The Kachin Independence Army (KIA) said it captured another Myanmar junta base in northern Shan State on Wednesday after defeating Infantry Battalion 123 in Nam Hpat Kar (Nampaka) village, Kutkai Township.
The base is crucial for control of the Lashio-Muse road, KIA information officer Colonel Naw Bu told The Irrawaddy. The Lashio-Muse road is a key route for border trade with the country’s biggest trading partner, China.
The fighting lasted for nearly one month before combined forces of KIA Brigades 4, 6 and 10 and the Kachin People’s Defense Force (KPDF) seized the base on Wednesday.
“We launched the attack on December 9. We seized several hill-top outposts guarding the main base some time ago, before capturing the main base on Wednesday,” said Naw Bu.
Nam Hpat Kar is located between Kutkai town, which is occupied by the Ta’ang National Liberation Army (TNLA), and the 105-mile border trade zone in Muse, occupied by the Arakan Army (AA).
The KIA seized an anti-aircraft gun and a howitzer from the junta base in Nam Hpat Kar, according to sources on the ground.
The ethnic army said more than 200 junta soldiers were deployed at the base.
It took time to gain control of Nam Hpat Kar because the base was huge and soldiers there were fresh, a military analyst commented.
“It normally takes time [to defeat junta positions]. Not every junta soldier will surrender easily,” said the analyst, adding that Laukkai in neighboring Kokang region had only fallen after a long siege.
“Nam Hpat Kar was not besieged for long as it was a new target. So, junta soldiers there had not suffered much. No one surrenders after just a few gunshots. People will only surrender after their morale is sapped by continuous attacks and they are convinced there is no escape.”
The analyst said junta troops in the border trade town of Muse have been cut off by the KIA’s seizure of Nam Hpat Kar.

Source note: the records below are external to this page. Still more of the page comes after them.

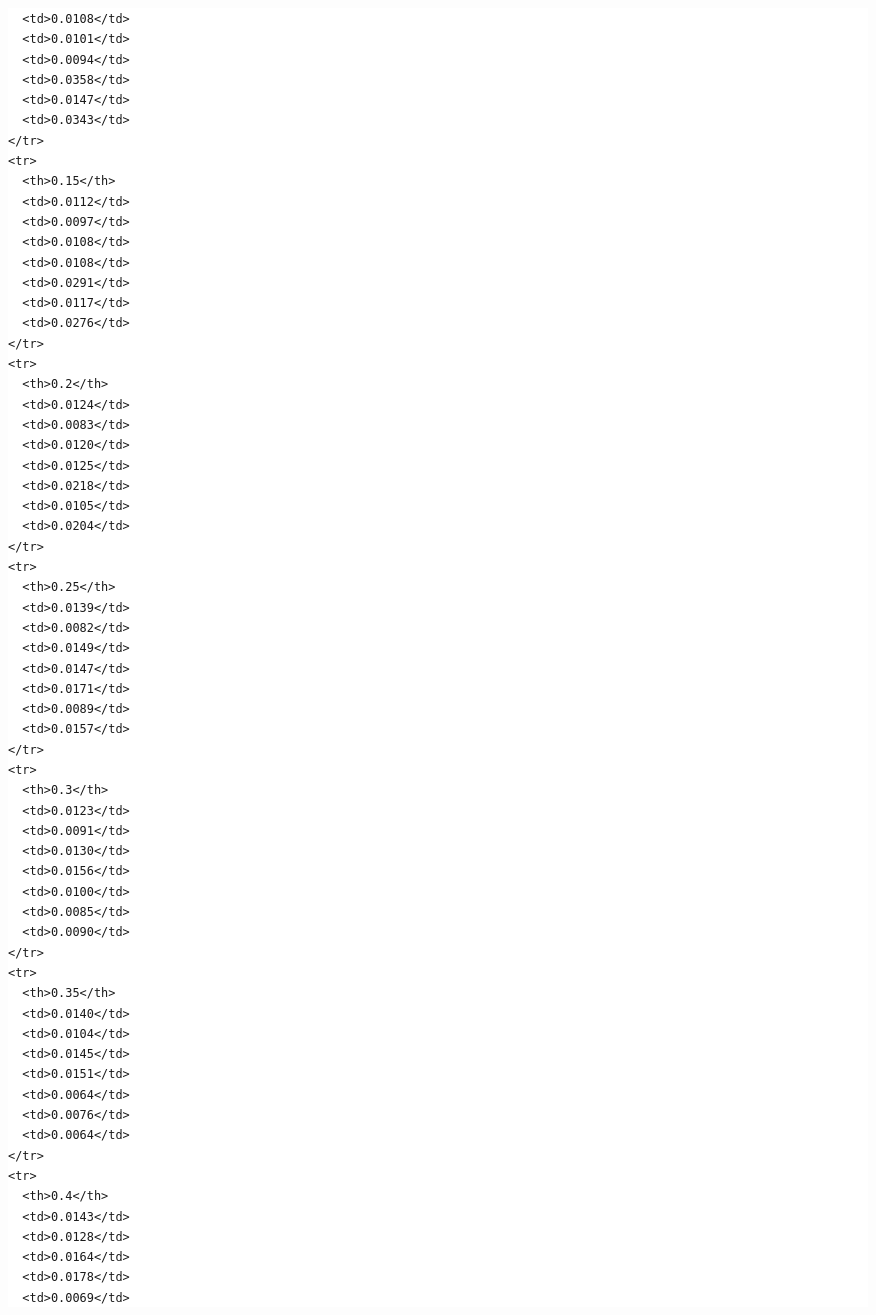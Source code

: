       <td>0.0108</td>
      <td>0.0101</td>
      <td>0.0094</td>
      <td>0.0358</td>
      <td>0.0147</td>
      <td>0.0343</td>
    </tr>
    <tr>
      <th>0.15</th>
      <td>0.0112</td>
      <td>0.0097</td>
      <td>0.0108</td>
      <td>0.0108</td>
      <td>0.0291</td>
      <td>0.0117</td>
      <td>0.0276</td>
    </tr>
    <tr>
      <th>0.2</th>
      <td>0.0124</td>
      <td>0.0083</td>
      <td>0.0120</td>
      <td>0.0125</td>
      <td>0.0218</td>
      <td>0.0105</td>
      <td>0.0204</td>
    </tr>
    <tr>
      <th>0.25</th>
      <td>0.0139</td>
      <td>0.0082</td>
      <td>0.0149</td>
      <td>0.0147</td>
      <td>0.0171</td>
      <td>0.0089</td>
      <td>0.0157</td>
    </tr>
    <tr>
      <th>0.3</th>
      <td>0.0123</td>
      <td>0.0091</td>
      <td>0.0130</td>
      <td>0.0156</td>
      <td>0.0100</td>
      <td>0.0085</td>
      <td>0.0090</td>
    </tr>
    <tr>
      <th>0.35</th>
      <td>0.0140</td>
      <td>0.0104</td>
      <td>0.0145</td>
      <td>0.0151</td>
      <td>0.0064</td>
      <td>0.0076</td>
      <td>0.0064</td>
    </tr>
    <tr>
      <th>0.4</th>
      <td>0.0143</td>
      <td>0.0128</td>
      <td>0.0164</td>
      <td>0.0178</td>
      <td>0.0069</td>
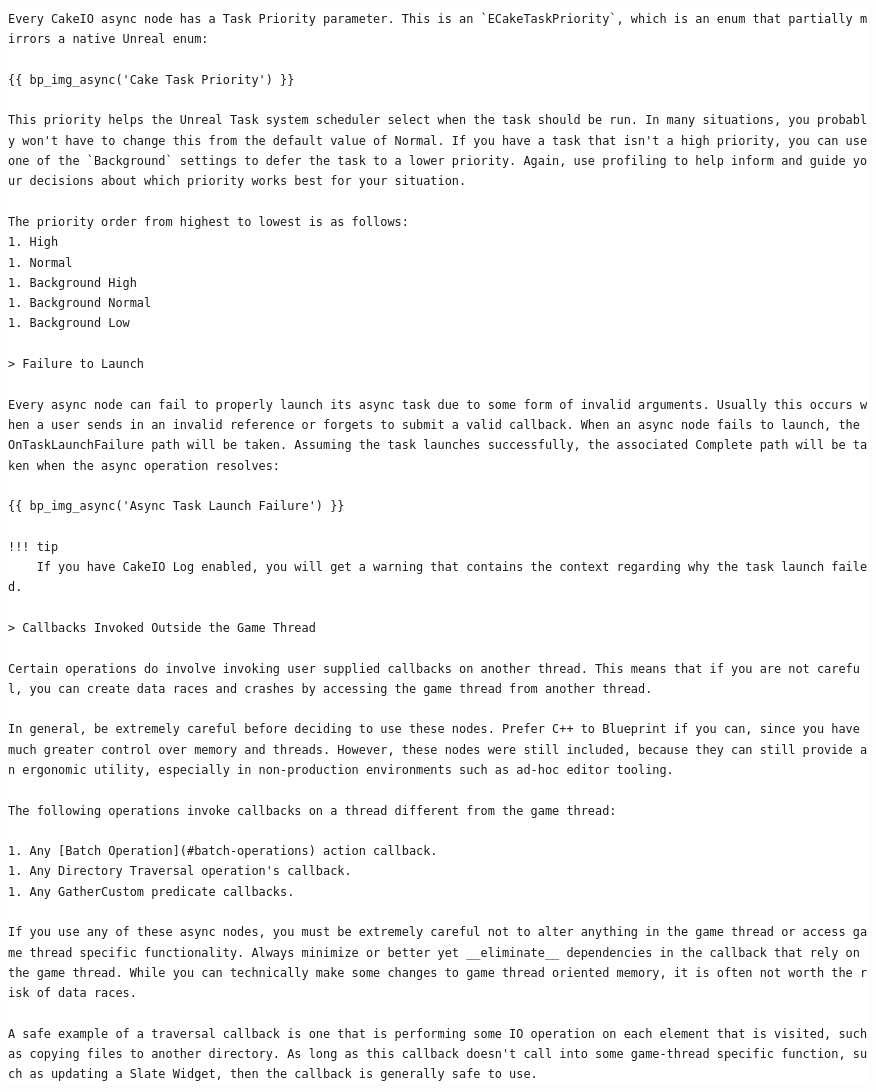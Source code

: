	Every CakeIO async node has a Task Priority parameter. This is an `ECakeTaskPriority`, which is an enum that partially mirrors a native Unreal enum:

    {{ bp_img_async('Cake Task Priority') }}
	
	This priority helps the Unreal Task system scheduler select when the task should be run. In many situations, you probably won't have to change this from the default value of Normal. If you have a task that isn't a high priority, you can use one of the `Background` settings to defer the task to a lower priority. Again, use profiling to help inform and guide your decisions about which priority works best for your situation.

	The priority order from highest to lowest is as follows:
	1. High
	1. Normal
	1. Background High
	1. Background Normal
	1. Background Low

	> Failure to Launch

	Every async node can fail to properly launch its async task due to some form of invalid arguments. Usually this occurs when a user sends in an invalid reference or forgets to submit a valid callback. When an async node fails to launch, the OnTaskLaunchFailure path will be taken. Assuming the task launches successfully, the associated Complete path will be taken when the async operation resolves:

    {{ bp_img_async('Async Task Launch Failure') }}
	
	!!! tip
		If you have CakeIO Log enabled, you will get a warning that contains the context regarding why the task launch failed.
	
	> Callbacks Invoked Outside the Game Thread

	Certain operations do involve invoking user supplied callbacks on another thread. This means that if you are not careful, you can create data races and crashes by accessing the game thread from another thread. 

	In general, be extremely careful before deciding to use these nodes. Prefer C++ to Blueprint if you can, since you have much greater control over memory and threads. However, these nodes were still included, because they can still provide an ergonomic utility, especially in non-production environments such as ad-hoc editor tooling.

	The following operations invoke callbacks on a thread different from the game thread:

	1. Any [Batch Operation](#batch-operations) action callback. 
	1. Any Directory Traversal operation's callback.
	1. Any GatherCustom predicate callbacks.

	If you use any of these async nodes, you must be extremely careful not to alter anything in the game thread or access game thread specific functionality. Always minimize or better yet __eliminate__ dependencies in the callback that rely on the game thread. While you can technically make some changes to game thread oriented memory, it is often not worth the risk of data races. 

	A safe example of a traversal callback is one that is performing some IO operation on each element that is visited, such as copying files to another directory. As long as this callback doesn't call into some game-thread specific function, such as updating a Slate Widget, then the callback is generally safe to use.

Fighting between the ethnic Brotherhood Alliance and junta troops for control of Muse – the key border trade zone between Myanmar and China – is raging despite a China-brokered truce agreed by both sides on Jan. 12.
“Even before Operation 1027 was launched [by the Brotherhood Alliance in October], the KIA had seized a junta hilltop outpost in the east of Mong Paw in Muse Township. Mong Paw is adjacent to Nam Hpat Kar. So, the KIA has taken control of an area populated by Kachin people in northern Shan State,” the analyst explained.
The KIA has seized at least eight junta positions in northern Shan State, including a bridge 12 km to the north of Nam Hpat Kar, since launching its offensive on Dec. 20.
The ethnic army has also seized Man Wein Gyi village in Kachin State’s Mansi Township, which borders Namkham Township in northern Shan State.